> _What is required_
Whenever a line contains the string "side", copy it out of the entries.

[[ Material for this task open ]]

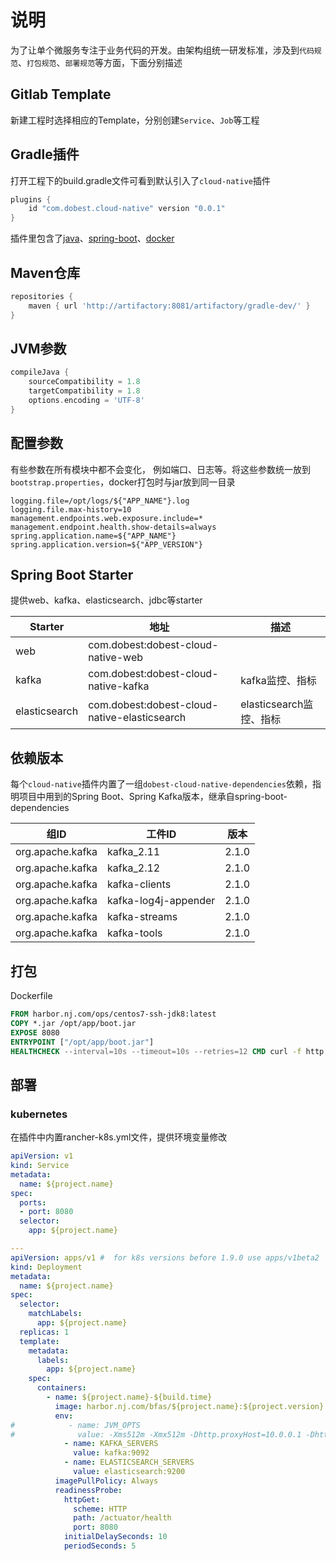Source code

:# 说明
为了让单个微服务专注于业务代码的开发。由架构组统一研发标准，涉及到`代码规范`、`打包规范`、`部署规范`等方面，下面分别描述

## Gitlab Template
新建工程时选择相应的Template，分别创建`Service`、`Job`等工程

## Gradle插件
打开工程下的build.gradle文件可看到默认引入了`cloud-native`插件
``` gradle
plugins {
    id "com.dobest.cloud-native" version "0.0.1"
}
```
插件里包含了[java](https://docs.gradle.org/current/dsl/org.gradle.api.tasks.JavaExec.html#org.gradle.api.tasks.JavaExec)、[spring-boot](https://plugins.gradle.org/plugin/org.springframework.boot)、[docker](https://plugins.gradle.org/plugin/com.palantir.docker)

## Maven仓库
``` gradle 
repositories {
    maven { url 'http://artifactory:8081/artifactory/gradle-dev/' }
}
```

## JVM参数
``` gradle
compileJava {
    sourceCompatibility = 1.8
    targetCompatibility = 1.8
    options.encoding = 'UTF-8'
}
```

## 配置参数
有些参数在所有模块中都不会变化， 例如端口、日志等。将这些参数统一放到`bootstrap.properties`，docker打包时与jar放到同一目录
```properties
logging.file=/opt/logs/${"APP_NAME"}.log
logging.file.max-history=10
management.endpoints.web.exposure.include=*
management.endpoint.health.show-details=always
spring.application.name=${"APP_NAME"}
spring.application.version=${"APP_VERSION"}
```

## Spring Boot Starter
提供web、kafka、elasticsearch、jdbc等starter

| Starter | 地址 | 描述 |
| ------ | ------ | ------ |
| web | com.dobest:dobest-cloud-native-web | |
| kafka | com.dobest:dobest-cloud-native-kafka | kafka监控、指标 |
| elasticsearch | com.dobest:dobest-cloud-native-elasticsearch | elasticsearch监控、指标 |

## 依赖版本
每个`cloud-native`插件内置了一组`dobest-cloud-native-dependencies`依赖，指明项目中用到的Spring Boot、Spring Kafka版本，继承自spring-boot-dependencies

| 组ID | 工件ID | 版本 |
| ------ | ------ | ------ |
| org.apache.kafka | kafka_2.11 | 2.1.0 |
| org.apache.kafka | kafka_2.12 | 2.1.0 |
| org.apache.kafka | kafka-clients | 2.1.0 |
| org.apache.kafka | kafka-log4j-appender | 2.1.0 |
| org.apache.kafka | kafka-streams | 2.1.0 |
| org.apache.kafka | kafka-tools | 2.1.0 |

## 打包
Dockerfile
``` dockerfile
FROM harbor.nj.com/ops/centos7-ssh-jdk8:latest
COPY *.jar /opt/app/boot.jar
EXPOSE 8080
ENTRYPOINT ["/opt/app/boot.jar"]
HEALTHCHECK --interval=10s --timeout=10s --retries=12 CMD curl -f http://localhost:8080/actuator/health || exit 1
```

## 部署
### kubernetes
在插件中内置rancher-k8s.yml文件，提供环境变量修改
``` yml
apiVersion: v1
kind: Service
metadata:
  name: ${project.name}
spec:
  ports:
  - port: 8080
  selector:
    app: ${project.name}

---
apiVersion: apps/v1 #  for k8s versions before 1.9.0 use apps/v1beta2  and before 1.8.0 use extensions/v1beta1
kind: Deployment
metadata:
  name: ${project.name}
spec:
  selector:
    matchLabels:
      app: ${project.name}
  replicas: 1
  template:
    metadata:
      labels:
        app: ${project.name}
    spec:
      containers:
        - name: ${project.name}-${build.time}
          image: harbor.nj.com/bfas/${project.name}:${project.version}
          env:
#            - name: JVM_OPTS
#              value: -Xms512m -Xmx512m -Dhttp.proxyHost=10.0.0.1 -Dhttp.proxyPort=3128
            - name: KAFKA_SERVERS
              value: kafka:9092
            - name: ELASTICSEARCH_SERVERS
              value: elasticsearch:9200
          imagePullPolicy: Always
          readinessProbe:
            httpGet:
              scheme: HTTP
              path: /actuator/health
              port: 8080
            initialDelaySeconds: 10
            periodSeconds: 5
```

[[ Material for this task closed ]]
[[ Material for this task open ]]

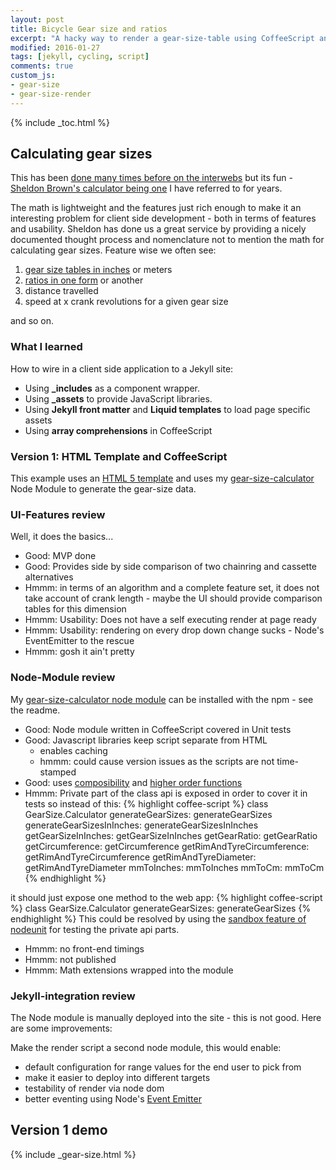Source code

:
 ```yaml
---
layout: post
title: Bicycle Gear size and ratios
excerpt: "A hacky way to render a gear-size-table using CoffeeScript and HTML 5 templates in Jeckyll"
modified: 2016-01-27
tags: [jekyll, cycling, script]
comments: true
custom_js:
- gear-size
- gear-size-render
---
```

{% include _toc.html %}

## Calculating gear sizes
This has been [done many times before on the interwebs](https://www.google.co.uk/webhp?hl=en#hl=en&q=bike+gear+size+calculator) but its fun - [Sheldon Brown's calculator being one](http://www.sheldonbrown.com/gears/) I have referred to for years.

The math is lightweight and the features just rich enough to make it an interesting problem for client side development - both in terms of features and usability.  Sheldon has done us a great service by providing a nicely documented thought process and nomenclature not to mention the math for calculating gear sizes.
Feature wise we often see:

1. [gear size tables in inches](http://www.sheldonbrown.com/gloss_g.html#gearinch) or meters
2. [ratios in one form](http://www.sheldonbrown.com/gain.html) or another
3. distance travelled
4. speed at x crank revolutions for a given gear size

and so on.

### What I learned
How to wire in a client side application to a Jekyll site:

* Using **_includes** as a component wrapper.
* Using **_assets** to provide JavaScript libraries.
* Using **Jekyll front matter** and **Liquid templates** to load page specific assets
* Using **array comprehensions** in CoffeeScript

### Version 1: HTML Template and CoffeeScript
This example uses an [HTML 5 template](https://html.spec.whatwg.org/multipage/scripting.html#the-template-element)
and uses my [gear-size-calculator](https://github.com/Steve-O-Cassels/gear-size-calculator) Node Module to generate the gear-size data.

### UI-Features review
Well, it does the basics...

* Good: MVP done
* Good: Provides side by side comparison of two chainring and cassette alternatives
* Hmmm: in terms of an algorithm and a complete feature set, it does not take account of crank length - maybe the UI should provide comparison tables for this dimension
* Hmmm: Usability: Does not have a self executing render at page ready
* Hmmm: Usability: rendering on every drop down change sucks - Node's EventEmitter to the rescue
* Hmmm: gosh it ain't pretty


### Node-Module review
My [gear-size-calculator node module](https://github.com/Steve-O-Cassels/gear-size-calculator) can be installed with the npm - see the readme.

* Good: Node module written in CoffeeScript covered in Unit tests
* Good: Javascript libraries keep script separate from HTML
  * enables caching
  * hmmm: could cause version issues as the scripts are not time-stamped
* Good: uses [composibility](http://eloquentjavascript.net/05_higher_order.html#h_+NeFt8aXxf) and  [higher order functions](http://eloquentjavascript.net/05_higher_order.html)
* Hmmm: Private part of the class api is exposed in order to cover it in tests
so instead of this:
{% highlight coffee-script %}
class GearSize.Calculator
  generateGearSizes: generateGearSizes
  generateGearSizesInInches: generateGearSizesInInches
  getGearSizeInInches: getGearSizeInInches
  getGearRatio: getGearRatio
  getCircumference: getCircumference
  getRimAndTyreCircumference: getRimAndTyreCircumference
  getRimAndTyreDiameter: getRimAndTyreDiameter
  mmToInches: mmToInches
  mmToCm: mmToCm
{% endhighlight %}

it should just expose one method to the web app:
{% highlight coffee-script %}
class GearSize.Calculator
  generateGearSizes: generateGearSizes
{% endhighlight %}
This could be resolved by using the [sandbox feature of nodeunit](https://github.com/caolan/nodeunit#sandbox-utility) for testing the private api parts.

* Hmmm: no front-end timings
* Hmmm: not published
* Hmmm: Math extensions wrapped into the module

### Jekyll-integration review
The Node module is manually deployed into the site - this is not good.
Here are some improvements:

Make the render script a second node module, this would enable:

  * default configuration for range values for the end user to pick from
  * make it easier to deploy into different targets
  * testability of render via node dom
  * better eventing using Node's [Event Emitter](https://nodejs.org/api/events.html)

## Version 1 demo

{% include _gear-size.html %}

[[ Material for this task closed ]]

> _Task response_
The math is lightweight and the features just rich enough to make it an interesting problem for client side development - both in terms of features and usability.  Sheldon has done us a great service by providing a nicely documented thought process and nomenclature not to mention the math for calculating gear sizes.
How to wire in a client side application to a Jekyll site:
* Good: Provides side by side comparison of two chainring and cassette alternatives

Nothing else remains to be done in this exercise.